Supplied material section start
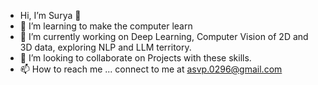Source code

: - Hi, I’m Surya 👋 
- 👀 I’m learning to make the computer learn
- 🌱 I’m currently working on Deep Learning, Computer Vision of 2D and 3D data, exploring NLP and LLM territory.
- 💞️ I’m looking to collaborate on Projects with these skills.
- 📫 How to reach me ... connect to me at asvp.0296@gmail.com

<!---
surya-1729/surya-1729 is a ✨ special ✨ repository because its `README.md` (this file) appears on your GitHub profile.
You can click the Preview link to take a look at your changes.
--->


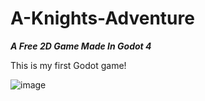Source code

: # A-Knights-Adventure

***A Free 2D Game Made In Godot 4***

This is my first Godot game!

![image](https://github.com/termsite/A-Knights-Adventure/assets/155269189/24a09808-2ccf-4e22-8d78-f82fe6f54ac6)


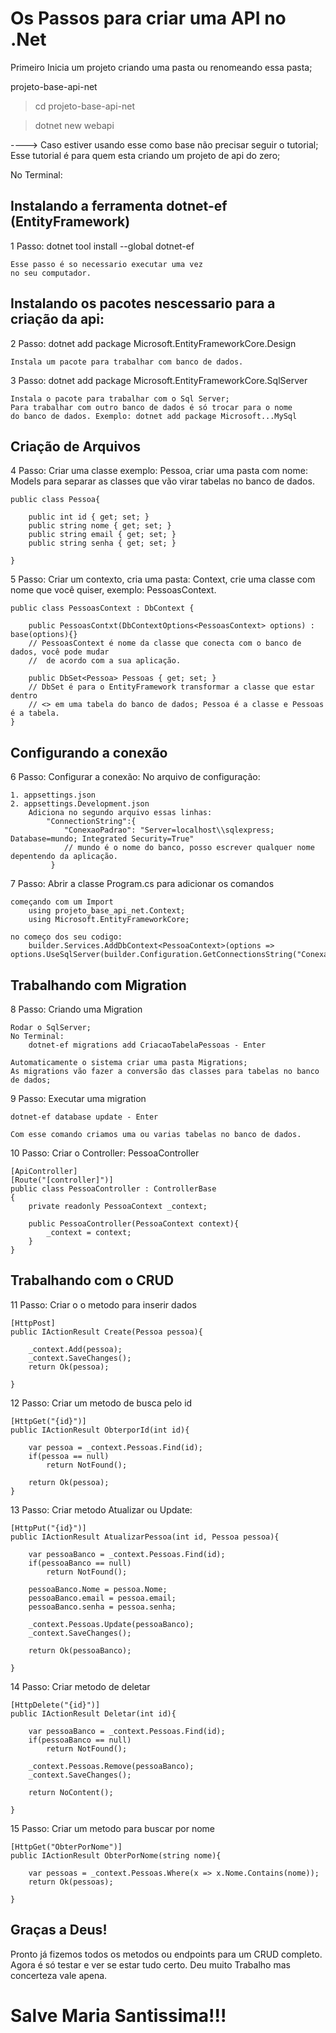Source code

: # Os Passos para criar uma API no .Net

Primeiro Inicia um projeto criando uma pasta
ou renomeando essa pasta;

projeto-base-api-net

> cd projeto-base-api-net

> dotnet new webapi

----> Caso estiver usando esse como base não precisar seguir o tutorial;
	Esse tutorial é para quem esta criando um projeto de api do zero;

No Terminal:

## Instalando a ferramenta dotnet-ef (EntityFramework)
1 Passo: dotnet tool install --global dotnet-ef

	Esse passo é so necessario executar uma vez 
	no seu computador.


## Instalando os pacotes nescessario para a criação da api:

2 Passo: dotnet add package Microsoft.EntityFrameworkCore.Design

	Instala um pacote para trabalhar com banco de dados.

3 Passo: dotnet add package Microsoft.EntityFrameworkCore.SqlServer

	Instala o pacote para trabalhar com o Sql Server;
	Para trabalhar com outro banco de dados é só trocar para o nome
	do banco de dados. Exemplo: dotnet add package Microsoft...MySql

## Criação de Arquivos  

4 Passo: Criar uma classe exemplo: Pessoa, criar uma pasta com nome: Models
	para separar as classes que vão virar tabelas no banco de dados.

	public class Pessoa{
		
		public int id { get; set; }
		public string nome { get; set; }
		public string email { get; set; }
		public string senha { get; set; }
		
	}

5 Passo: Criar um contexto, cria uma pasta: Context, crie uma classe com nome
	que você quiser, exemplo: PessoasContext.

	public class PessoasContext : DbContext {
		
		public PessoasContxt(DbContextOptions<PessoasContext> options) : base(options){}
		// PessoasContext é nome da classe que conecta com o banco de dados, você pode mudar
		//	de acordo com a sua aplicação.

		public DbSet<Pessoa> Pessoas { get; set; }
		// DbSet é para o EntityFramework transformar a classe que estar dentro
		// <> em uma tabela do banco de dados; Pessoa é a classe e Pessoas é a tabela.
	}
	
## Configurando a conexão

6 Passo: Configurar a conexão: No arquivo de configuração:

	1. appsettings.json
	2. appsettings.Development.json
		Adiciona no segundo arquivo essas linhas:
			"ConnectionString":{ 
				"ConexaoPadrao": "Server=localhost\\sqlexpress; Database=mundo; Integrated Security=True"
				// mundo é o nome do banco, posso escrever qualquer nome depentendo da aplicação.
			 }

7 Passo: Abrir a classe Program.cs para adicionar os comandos

	começando com um Import
		using projeto_base_api_net.Context;
		using Microsoft.EntityFrameworkCore;

	no começo dos seu codigo:
		builder.Services.AddDbContext<PessoaContext>(options => options.UseSqlServer(builder.Configuration.GetConnectionsString("ConexaoPadrao")));

## Trabalhando com Migration

8 Passo: Criando uma Migration

	Rodar o SqlServer;
	No Terminal:
		dotnet-ef migrations add CriacaoTabelaPessoas - Enter

	Automaticamente o sistema criar uma pasta Migrations;
	As migrations vão fazer a conversão das classes para tabelas no banco de dados;

9 Passo: Executar uma migration

	dotnet-ef database update - Enter
	
	Com esse comando criamos uma ou varias tabelas no banco de dados.


10 Passo: Criar o Controller: PessoaController

	[ApiController]
	[Route("[controller]")]
	public class PessoaController : ControllerBase
	{
		private readonly PessoaContext _context;

		public PessoaController(PessoaContext context){
			_context = context;
		}
	}


## Trabalhando com o CRUD


11 Passo: Criar o o metodo para inserir dados
	
	[HttpPost]
	public IActionResult Create(Pessoa pessoa){
		
		_context.Add(pessoa);	
		_context.SaveChanges();
		return Ok(pessoa);	

	}

12 Passo: Criar um metodo de busca pelo id

	[HttpGet("{id}")]
	public IActionResult ObterporId(int id){

		var pessoa = _context.Pessoas.Find(id);
		if(pessoa == null)
			return NotFound();

		return Ok(pessoa);
	} 


13 Passo: Criar metodo Atualizar ou Update:
	
	[HttpPut("{id}")]
	public IActionResult AtualizarPessoa(int id, Pessoa pessoa){
		
		var pessoaBanco = _context.Pessoas.Find(id);
		if(pessoaBanco == null)
			return NotFound();

		pessoaBanco.Nome = pessoa.Nome;
		pessoaBanco.email = pessoa.email;
		pessoaBanco.senha = pessoa.senha;

		_context.Pessoas.Update(pessoaBanco);
		_context.SaveChanges();

		return Ok(pessoaBanco);
		
	}

14 Passo: Criar metodo de deletar

	[HttpDelete("{id}")]
	public IActionResult Deletar(int id){
		
		var pessoaBanco = _context.Pessoas.Find(id);
		if(pessoaBanco == null)
			return NotFound();

		_context.Pessoas.Remove(pessoaBanco);
		_context.SaveChanges();		

		return NoContent();		

	}

15 Passo: Criar um metodo para buscar por nome

	[HttpGet("ObterPorNome")]
	public IActionResult ObterPorNome(string nome){
		
		var pessoas = _context.Pessoas.Where(x => x.Nome.Contains(nome));
		return Ok(pessoas);

	} 


## Graças a Deus!

Pronto já fizemos todos os metodos ou endpoints para um CRUD completo.
Agora é só testar e ver se estar tudo certo.
Deu muito Trabalho mas concerteza vale apena.


# Salve Maria Santissima!!!
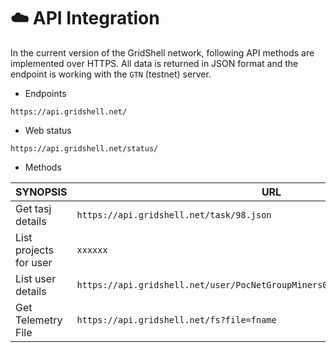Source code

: # :cloud: API Integration

In the current version of the GridShell network, following API methods are implemented over HTTPS.
All data is returned in JSON format and the endpoint is working with the `GTN` (testnet) server.

* Endpoints

`https://api.gridshell.net/`

* Web status

`https://api.gridshell.net/status/`


* Methods 


| SYNOPSIS | URL |
| ------------- | ------------- |
| Get tasj details | `https://api.gridshell.net/task/98.json`  |
| List projects for user | `xxxxxx` |
| List user details | `https://api.gridshell.net/user/PocNetGroupMiners00000000000000000000001.json` |
| Get Telemetry File | `https://api.gridshell.net/fs?file=fname` |

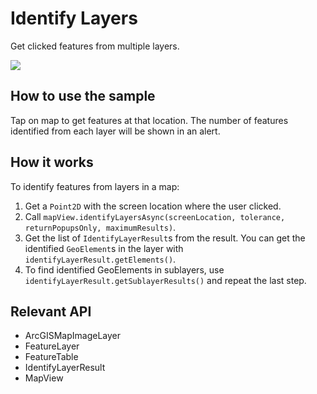 # Identify Layers

Get clicked features from multiple layers.

![]("IdentifyLayers.png)

## How to use the sample

Tap on map to get features at that location. The number of features identified from each layer will be shown in an alert.

## How it works

To identify features from layers in a map:


1. Get a `Point2D` with the screen location where the user clicked.
2. Call `mapView.identifyLayersAsync(screenLocation, tolerance, returnPopupsOnly, maximumResults)`.
3. Get the list of `IdentifyLayerResult`s from the result. You can get the identified `GeoElement`s in the layer with `identifyLayerResult.getElements()`.
4. To find identified GeoElements in sublayers, use `identifyLayerResult.getSublayerResults()` and repeat the last step.


## Relevant API


* ArcGISMapImageLayer
* FeatureLayer
* FeatureTable
* IdentifyLayerResult
* MapView

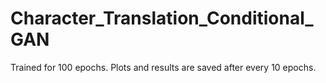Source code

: # Character_Translation_Conditional_GAN
Trained for 100 epochs. Plots and results are saved after every 10 epochs.
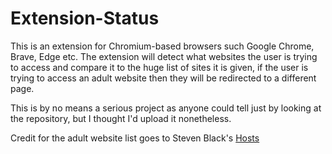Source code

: # Extension-Status

This is an extension for Chromium-based browsers such Google Chrome, Brave, Edge etc. The extension will detect what websites the user is trying to access and compare it to the huge list of sites it is given,
if the user is trying to access an adult website then they will be redirected to a different page.

This is by no means a serious project as anyone could tell just by looking at the repository, but I thought I'd upload it nonetheless.

Credit for the adult website list goes to Steven Black's [Hosts](https://github.com/StevenBlack/hosts)
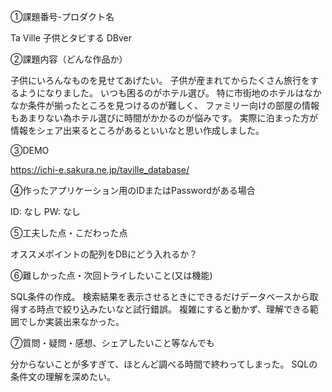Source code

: ①課題番号-プロダクト名

Ta Ville 子供とタビする DBver

②課題内容（どんな作品か）

子供にいろんなものを見せてあげたい。
子供が産まれてからたくさん旅行をするようになりました。
いつも困るのがホテル選び。
特に市街地のホテルはなかなか条件が揃ったところを見つけるのが難しく、
ファミリー向けの部屋の情報もあまりない為ホテル選びに時間がかかるのが悩みです。
実際に泊まった方が情報をシェア出来るところがあるといいなと思い作成しました。

③DEMO

https://ichi-e.sakura.ne.jp/taville_database/

④作ったアプリケーション用のIDまたはPasswordがある場合

ID: なし
PW: なし

⑤工夫した点・こだわった点

オススメポイントの配列をDBにどう入れるか？

⑥難しかった点・次回トライしたいこと(又は機能)

SQL条件の作成。
検索結果を表示させるときにできるだけデータベースから取得する時点で絞り込みたいなと試行錯誤。
複雑にすると動かず、理解できる範囲でしか実装出来なかった。

⑦質問・疑問・感想、シェアしたいこと等なんでも

分からないことが多すぎて、ほとんど調べる時間で終わってしまった。
SQLの条件文の理解を深めたい。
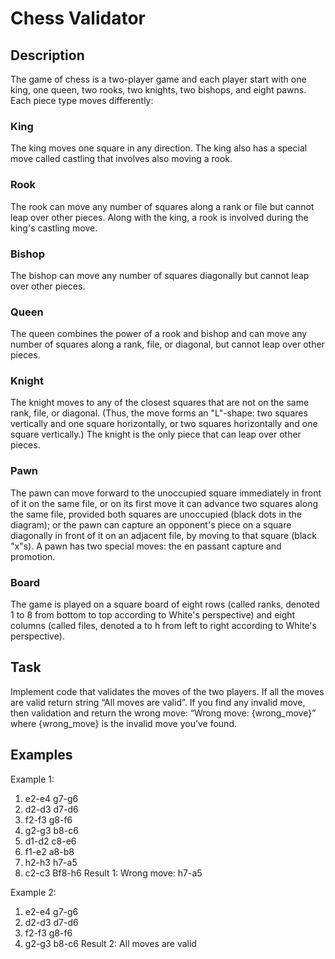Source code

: # Chess Validator

## Description
The game of chess is a two-player game and each player start with one king, one queen, two rooks, two knights, two bishops, and eight pawns. Each piece type moves differently:
### King
The king moves one square in any direction. The king also has a special move called castling that involves also moving a rook.
### Rook
The rook can move any number of squares along a rank or file but cannot leap over other pieces. Along with the king, a rook is involved during the king's castling move.
### Bishop
The bishop can move any number of squares diagonally but cannot leap over other pieces.
### Queen
The queen combines the power of a rook and bishop and can move any number of squares along a rank, file, or diagonal, but cannot leap over other pieces.
### Knight
The knight moves to any of the closest squares that are not on the same rank, file, or diagonal. (Thus, the move forms an "L"-shape: two squares vertically and one square horizontally, or two squares horizontally and one square vertically.) The knight is the only piece that can leap over other pieces.
### Pawn
The pawn can move forward to the unoccupied square immediately in front of it on the same file, or on its first move it can advance two squares along the same file, provided both squares are unoccupied (black dots in the diagram); or the pawn can capture an opponent's piece on a square diagonally in front of it on an adjacent file, by moving to that square (black "x"s). A pawn has two special moves: the en passant capture and promotion.

### Board
The game is played on a square board of eight rows (called ranks, denoted 1 to 8 from bottom to top according to White's perspective) and eight columns (called files, denoted a to h from left to right according to White's perspective).

## Task
Implement code that validates the moves of the two players. If all the moves are valid return string “All moves are valid”. If you find any invalid move, then validation and return the wrong move: “Wrong move: {wrong_move}” where {wrong_move} is the invalid move you’ve found.

## Examples
Example 1:
1. e2-e4   g7-g6
2. d2-d3   d7-d6
3. f2-f3   g8-f6
4. g2-g3   b8-c6
5. d1-d2   c8-e6
6. f1-e2   a8-b8
7. h2-h3   h7-a5
8. c2-c3   Bf8-h6
Result 1:
Wrong move: h7-a5

Example 2:
1. e2-e4   g7-g6
2. d2-d3   d7-d6
3. f2-f3   g8-f6
4. g2-g3   b8-c6
Result 2:
All moves are valid
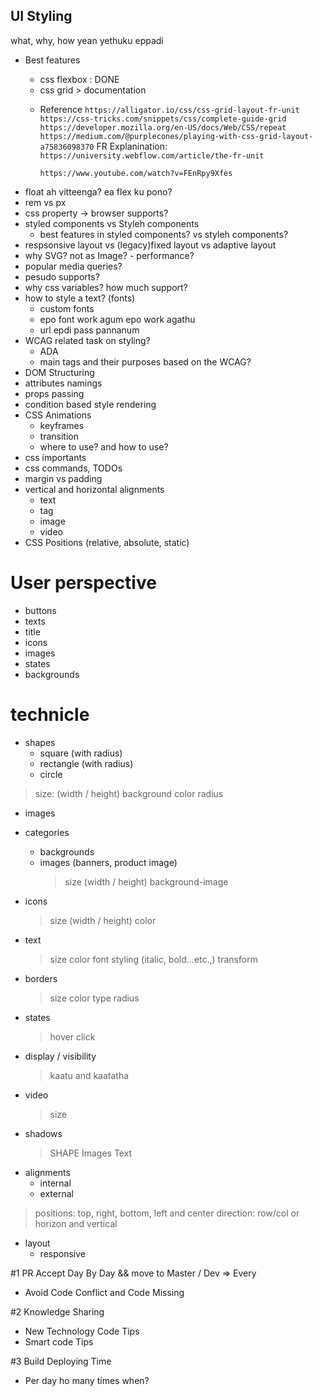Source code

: ## UI Styling
what, why, how
yean yethuku eppadi

- Best features
  - css flexbox : DONE
  - css grid > documentation

  * Reference
    `https://alligator.io/css/css-grid-layout-fr-unit`
    `https://css-tricks.com/snippets/css/complete-guide-grid`
    `https://developer.mozilla.org/en-US/docs/Web/CSS/repeat`
    `https://medium.com/@purplecones/playing-with-css-grid-layout-a75836098370`
    FR Explanination: `https://university.webflow.com/article/the-fr-unit`
    
    `https://www.youtube.com/watch?v=FEnRpy9Xfes`


* float ah vitteenga? ea flex ku pono?
* rem vs px
* css property -> browser supports?
* styled components vs Styleh components
  - best features in styled components? vs styleh components?
* respsonsive layout vs (legacy)fixed layout vs adaptive layout
* why SVG? not as Image? - performance?
* popular media queries?
* pesudo supports?
* why css variables? how much support?
* how to style a text? (fonts)
  - custom fonts
  - epo font work agum epo work agathu
  - url epdi pass pannanum
* WCAG related task on styling?
  - ADA
  - main tags and their purposes based on the WCAG?
* DOM Structuring
* attributes namings
* props passing
* condition based style rendering
* CSS Animations
  - keyframes
  - transition
  - where to use? and how to use?
* css importants
* css commands, TODOs
* margin vs padding
* vertical and horizontal alignments
  - text
  - tag
  - image
  - video
* CSS Positions (relative, absolute, static)

# User perspective

- buttons
- texts
- title
- icons
- images
- states
- backgrounds

# technicle

- shapes
  - square (with radius)
  - rectangle (with radius)
  - circle

> size: (width / height)
> background color
> radius

- images
- categories

  - backgrounds
  - images (banners, product image)
    > size (width / height)
    > background-image

- icons

  > size (width / height)
  > color

* text

  > size
  > color
  > font
  > styling (italic, bold...etc.,)
  > transform

* borders

  > size
  > color
  > type
  > radius

- states

  > hover
  > click

- display / visibility

  > kaatu and kaatatha

- video

  > size

- shadows
  > SHAPE
  > Images
  > Text

* alignments
  - internal
  - external

> positions: top, right, bottom, left and center
> direction: row/col or horizon and vertical

- layout
  - responsive




#1 PR Accept Day By Day && move to Master / Dev => Every
  - Avoid Code Conflict and Code Missing

#2 Knowledge Sharing 
  - New Technology Code Tips
  - Smart code Tips

#3 Build Deploying Time 
   - Per day ho many times when?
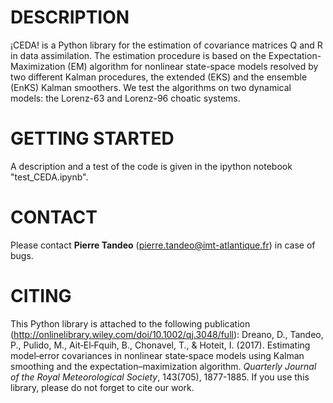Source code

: # DESCRIPTION
¡CEDA! is a Python library for the estimation of covariance matrices Q and R in data assimilation. The estimation procedure is based on the Expectation-Maximization (EM) algorithm for nonlinear state-space models resolved by two different Kalman procedures, the extended (EKS) and the ensemble (EnKS) Kalman smoothers. We test the algorithms on two dynamical models: the Lorenz-63 and Lorenz-96 choatic systems.

# GETTING STARTED
A description and a test of the code is given in the ipython notebook "test_CEDA.ipynb". 

# CONTACT
Please contact **Pierre Tandeo** (pierre.tandeo@imt-atlantique.fr) in case of bugs.

# CITING
This Python library is attached to the following publication (http://onlinelibrary.wiley.com/doi/10.1002/qj.3048/full): Dreano, D., Tandeo, P., Pulido, M., Ait‐El‐Fquih, B., Chonavel, T., & Hoteit, I. (2017). Estimating model‐error covariances in nonlinear state‐space models using Kalman smoothing and the expectation–maximization algorithm. *Quarterly Journal of the Royal Meteorological Society*, 143(705), 1877-1885. If you use this library, please do not forget to cite our work.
Supplied material section end
Work order:
Determine how many lines in the preceding records include the word "conexão". The answer is that number alone.

Problem solution:
2